This would certainly be news to, say, George W. Bush, a white president whose intelligence, honesty, and love of country were not only questioned, but raked over the coals with relish for years. Burned in effigy? Check! Repeatedly caricatured as a chimpanzee, The Joker, and Hitler? Check! Nationally lampooned as a total dolt? Check! Compared to Satan, the dark lord of the underworld, without a hint of irony? Check! Was that racism? Or was it just America being its usual, vociferous, half-crazy self?

Alas, among the Obamas, self-awareness is not a strong suit, and this particular deficit isn’t limited to the first lady. This week, at Georgetown University, the president bemoaned the scourge of private schools, driven by “an anti-government ideology that disinvests from those common goods and those things that draw us together.”
This, of course, spoken by a man who sends his own children to private schools.
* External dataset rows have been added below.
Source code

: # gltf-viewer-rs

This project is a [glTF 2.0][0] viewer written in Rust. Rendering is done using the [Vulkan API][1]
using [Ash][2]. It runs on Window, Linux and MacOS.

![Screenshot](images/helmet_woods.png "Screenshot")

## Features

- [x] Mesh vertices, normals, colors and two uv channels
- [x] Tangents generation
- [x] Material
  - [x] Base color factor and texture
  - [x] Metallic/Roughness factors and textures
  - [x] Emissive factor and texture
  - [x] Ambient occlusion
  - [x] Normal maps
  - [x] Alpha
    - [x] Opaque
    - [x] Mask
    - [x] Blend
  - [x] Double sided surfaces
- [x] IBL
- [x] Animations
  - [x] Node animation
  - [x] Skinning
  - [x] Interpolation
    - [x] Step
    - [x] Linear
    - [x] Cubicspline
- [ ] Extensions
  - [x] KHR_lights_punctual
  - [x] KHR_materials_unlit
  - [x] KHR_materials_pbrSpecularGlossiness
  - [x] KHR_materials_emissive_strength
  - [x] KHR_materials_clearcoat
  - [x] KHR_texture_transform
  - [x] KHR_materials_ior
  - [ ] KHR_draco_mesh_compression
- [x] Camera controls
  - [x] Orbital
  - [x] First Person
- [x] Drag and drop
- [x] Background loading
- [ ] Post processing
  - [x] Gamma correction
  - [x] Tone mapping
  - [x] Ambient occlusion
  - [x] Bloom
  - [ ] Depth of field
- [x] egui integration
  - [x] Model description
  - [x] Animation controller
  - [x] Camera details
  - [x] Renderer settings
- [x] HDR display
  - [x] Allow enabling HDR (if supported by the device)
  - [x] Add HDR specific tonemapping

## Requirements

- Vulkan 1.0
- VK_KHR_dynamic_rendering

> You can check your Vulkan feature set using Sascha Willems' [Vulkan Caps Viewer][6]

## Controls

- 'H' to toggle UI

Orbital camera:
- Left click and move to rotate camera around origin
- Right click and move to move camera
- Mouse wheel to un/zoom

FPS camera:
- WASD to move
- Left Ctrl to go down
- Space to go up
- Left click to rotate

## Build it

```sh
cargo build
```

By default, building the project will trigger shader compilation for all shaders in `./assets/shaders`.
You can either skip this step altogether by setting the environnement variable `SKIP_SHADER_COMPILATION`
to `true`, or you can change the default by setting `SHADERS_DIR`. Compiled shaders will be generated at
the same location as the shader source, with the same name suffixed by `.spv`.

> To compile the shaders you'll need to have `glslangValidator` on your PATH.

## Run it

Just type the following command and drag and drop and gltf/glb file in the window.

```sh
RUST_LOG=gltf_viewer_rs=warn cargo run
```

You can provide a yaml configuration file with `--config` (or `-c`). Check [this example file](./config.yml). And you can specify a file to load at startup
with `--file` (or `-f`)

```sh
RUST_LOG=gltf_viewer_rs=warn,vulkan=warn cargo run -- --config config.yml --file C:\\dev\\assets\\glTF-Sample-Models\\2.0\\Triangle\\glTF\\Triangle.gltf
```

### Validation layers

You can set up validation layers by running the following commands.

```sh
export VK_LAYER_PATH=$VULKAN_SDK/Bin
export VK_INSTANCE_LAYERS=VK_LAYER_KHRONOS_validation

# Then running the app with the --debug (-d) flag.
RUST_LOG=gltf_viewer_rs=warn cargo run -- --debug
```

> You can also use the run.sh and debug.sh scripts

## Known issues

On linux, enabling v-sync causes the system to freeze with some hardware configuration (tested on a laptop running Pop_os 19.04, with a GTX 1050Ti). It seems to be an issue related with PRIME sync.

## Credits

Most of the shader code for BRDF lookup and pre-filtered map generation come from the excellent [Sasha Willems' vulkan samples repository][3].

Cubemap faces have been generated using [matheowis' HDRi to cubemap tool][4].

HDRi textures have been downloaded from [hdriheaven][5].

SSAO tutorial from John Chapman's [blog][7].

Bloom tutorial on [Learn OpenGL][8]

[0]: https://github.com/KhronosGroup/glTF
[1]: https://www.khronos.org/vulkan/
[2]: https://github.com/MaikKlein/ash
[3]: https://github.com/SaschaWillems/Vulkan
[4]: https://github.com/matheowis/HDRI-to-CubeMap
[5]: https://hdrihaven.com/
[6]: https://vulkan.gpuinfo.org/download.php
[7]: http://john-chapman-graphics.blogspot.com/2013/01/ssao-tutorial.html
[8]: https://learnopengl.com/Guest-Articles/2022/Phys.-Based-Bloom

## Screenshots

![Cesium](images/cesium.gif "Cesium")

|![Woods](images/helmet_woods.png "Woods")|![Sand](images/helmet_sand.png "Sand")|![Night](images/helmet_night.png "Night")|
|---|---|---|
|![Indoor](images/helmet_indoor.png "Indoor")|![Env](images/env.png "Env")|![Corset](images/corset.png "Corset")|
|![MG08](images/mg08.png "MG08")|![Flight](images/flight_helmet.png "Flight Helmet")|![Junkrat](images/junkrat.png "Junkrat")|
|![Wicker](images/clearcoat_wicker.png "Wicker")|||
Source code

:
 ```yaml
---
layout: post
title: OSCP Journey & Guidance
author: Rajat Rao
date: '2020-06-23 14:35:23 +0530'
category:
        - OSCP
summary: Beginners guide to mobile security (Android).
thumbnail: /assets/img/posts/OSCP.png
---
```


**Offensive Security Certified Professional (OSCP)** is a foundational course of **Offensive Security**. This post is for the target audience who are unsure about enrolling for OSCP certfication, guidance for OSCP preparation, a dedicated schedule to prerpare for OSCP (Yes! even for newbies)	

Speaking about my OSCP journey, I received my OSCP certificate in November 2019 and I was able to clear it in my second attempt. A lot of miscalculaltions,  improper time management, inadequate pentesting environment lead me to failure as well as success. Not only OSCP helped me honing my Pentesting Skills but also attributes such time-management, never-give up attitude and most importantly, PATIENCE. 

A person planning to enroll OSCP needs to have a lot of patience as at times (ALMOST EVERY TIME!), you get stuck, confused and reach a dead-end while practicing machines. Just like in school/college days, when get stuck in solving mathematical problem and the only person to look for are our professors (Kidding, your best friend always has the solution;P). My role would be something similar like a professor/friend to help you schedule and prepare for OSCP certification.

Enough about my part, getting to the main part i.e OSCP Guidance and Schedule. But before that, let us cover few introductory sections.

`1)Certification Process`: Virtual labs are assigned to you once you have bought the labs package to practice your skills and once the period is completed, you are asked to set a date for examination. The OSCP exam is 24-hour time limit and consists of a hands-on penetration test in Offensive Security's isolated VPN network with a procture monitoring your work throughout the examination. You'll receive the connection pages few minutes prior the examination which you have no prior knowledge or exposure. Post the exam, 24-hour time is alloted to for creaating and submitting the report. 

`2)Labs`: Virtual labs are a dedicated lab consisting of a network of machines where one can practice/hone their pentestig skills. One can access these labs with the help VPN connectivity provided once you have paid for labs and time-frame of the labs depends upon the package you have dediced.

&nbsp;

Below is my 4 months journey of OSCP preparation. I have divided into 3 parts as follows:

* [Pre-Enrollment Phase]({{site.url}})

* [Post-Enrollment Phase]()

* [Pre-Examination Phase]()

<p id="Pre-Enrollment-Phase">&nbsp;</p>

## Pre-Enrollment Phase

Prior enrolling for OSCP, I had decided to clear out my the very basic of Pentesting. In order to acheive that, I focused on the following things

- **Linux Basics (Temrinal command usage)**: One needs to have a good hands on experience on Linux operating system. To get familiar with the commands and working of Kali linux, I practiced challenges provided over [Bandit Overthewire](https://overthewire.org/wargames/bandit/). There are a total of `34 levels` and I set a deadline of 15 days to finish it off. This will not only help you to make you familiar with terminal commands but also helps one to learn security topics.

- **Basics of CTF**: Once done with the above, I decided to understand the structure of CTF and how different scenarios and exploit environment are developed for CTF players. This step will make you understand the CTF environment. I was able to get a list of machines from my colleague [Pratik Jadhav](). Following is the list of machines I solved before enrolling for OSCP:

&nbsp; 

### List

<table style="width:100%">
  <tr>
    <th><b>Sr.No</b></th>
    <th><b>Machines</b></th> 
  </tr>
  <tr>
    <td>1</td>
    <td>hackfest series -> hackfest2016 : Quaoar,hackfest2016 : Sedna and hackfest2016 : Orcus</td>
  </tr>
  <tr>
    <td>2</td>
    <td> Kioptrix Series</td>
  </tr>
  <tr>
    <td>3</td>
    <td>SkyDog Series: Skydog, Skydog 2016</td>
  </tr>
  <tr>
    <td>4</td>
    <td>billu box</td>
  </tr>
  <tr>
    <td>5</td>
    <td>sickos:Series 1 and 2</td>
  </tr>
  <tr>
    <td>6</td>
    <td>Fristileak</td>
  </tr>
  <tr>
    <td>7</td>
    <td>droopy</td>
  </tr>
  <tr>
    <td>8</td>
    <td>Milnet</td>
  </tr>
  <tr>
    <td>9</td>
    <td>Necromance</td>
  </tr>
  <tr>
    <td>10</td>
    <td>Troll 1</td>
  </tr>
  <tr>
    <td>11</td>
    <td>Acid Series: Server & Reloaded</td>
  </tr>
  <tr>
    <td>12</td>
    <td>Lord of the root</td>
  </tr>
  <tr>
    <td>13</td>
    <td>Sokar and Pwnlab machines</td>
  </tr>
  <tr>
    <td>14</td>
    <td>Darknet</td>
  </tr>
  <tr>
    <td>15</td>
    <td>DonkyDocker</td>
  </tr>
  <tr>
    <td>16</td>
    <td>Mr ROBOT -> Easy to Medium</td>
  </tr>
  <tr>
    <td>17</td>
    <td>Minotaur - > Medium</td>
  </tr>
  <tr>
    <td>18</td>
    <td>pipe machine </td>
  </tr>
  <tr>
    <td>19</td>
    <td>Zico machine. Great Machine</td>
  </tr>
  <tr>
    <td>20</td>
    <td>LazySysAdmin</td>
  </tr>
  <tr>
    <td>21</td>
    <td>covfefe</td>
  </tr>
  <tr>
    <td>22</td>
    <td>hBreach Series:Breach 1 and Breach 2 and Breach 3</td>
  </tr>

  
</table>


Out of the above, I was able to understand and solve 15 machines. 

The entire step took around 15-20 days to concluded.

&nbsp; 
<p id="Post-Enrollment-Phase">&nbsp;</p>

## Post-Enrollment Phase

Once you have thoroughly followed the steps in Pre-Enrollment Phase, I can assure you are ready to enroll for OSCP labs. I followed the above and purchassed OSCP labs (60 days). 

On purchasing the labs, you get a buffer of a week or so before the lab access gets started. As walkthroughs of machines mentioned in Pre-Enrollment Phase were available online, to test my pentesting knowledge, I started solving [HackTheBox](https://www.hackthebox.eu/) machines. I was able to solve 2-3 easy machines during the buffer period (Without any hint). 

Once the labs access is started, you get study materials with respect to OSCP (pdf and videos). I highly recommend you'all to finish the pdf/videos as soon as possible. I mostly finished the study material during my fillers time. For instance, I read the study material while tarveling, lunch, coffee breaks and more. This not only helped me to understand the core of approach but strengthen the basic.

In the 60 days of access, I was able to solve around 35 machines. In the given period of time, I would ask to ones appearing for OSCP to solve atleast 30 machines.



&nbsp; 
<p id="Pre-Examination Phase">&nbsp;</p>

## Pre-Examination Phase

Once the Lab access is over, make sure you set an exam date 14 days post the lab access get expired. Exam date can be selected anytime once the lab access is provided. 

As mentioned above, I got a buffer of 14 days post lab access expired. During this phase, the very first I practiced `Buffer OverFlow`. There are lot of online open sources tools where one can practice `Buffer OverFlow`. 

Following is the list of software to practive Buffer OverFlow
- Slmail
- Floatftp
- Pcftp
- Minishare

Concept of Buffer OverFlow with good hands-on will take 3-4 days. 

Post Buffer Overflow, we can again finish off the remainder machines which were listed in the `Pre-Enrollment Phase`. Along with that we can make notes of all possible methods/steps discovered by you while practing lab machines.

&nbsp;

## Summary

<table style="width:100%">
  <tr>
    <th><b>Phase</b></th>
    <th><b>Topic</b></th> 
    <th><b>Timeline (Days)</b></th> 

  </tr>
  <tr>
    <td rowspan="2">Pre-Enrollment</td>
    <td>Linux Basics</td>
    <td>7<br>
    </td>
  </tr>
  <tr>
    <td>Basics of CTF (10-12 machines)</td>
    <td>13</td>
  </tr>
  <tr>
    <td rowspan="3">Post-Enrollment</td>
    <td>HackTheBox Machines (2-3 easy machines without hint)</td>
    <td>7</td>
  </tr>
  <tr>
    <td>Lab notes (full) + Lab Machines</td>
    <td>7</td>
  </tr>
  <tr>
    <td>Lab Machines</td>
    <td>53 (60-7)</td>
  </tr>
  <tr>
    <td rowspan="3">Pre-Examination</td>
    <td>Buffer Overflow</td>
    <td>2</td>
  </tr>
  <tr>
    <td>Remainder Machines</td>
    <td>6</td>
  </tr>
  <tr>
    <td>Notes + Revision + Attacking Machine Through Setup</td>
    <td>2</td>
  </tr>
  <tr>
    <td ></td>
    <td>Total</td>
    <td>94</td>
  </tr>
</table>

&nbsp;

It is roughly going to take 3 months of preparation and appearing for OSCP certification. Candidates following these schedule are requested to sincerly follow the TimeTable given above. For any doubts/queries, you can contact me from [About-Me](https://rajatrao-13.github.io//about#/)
Many of us who went to public schools (and many more who went to private ones) do have a surprising (to Obama) ability to look at the accomplishments and failings of Big Intrusive Government (B.I.G.) and draw rather different conclusions. We have concluded that profligate spending does NOT help the average citizen, but does enrich the anointed (connected) businesses and individuals who cozy up to the political class. We notice that many politicians enrich themselves and leave office as millionaires, that incompetence, waste, and inefficiency reign, that there is no accountability, that thousands of new regulations are choking the growth of businesses, that a dependency culture (often encouraged by the Democratic party) hurts, not helps, the minority populations that Michelle Obama claims to empathize with.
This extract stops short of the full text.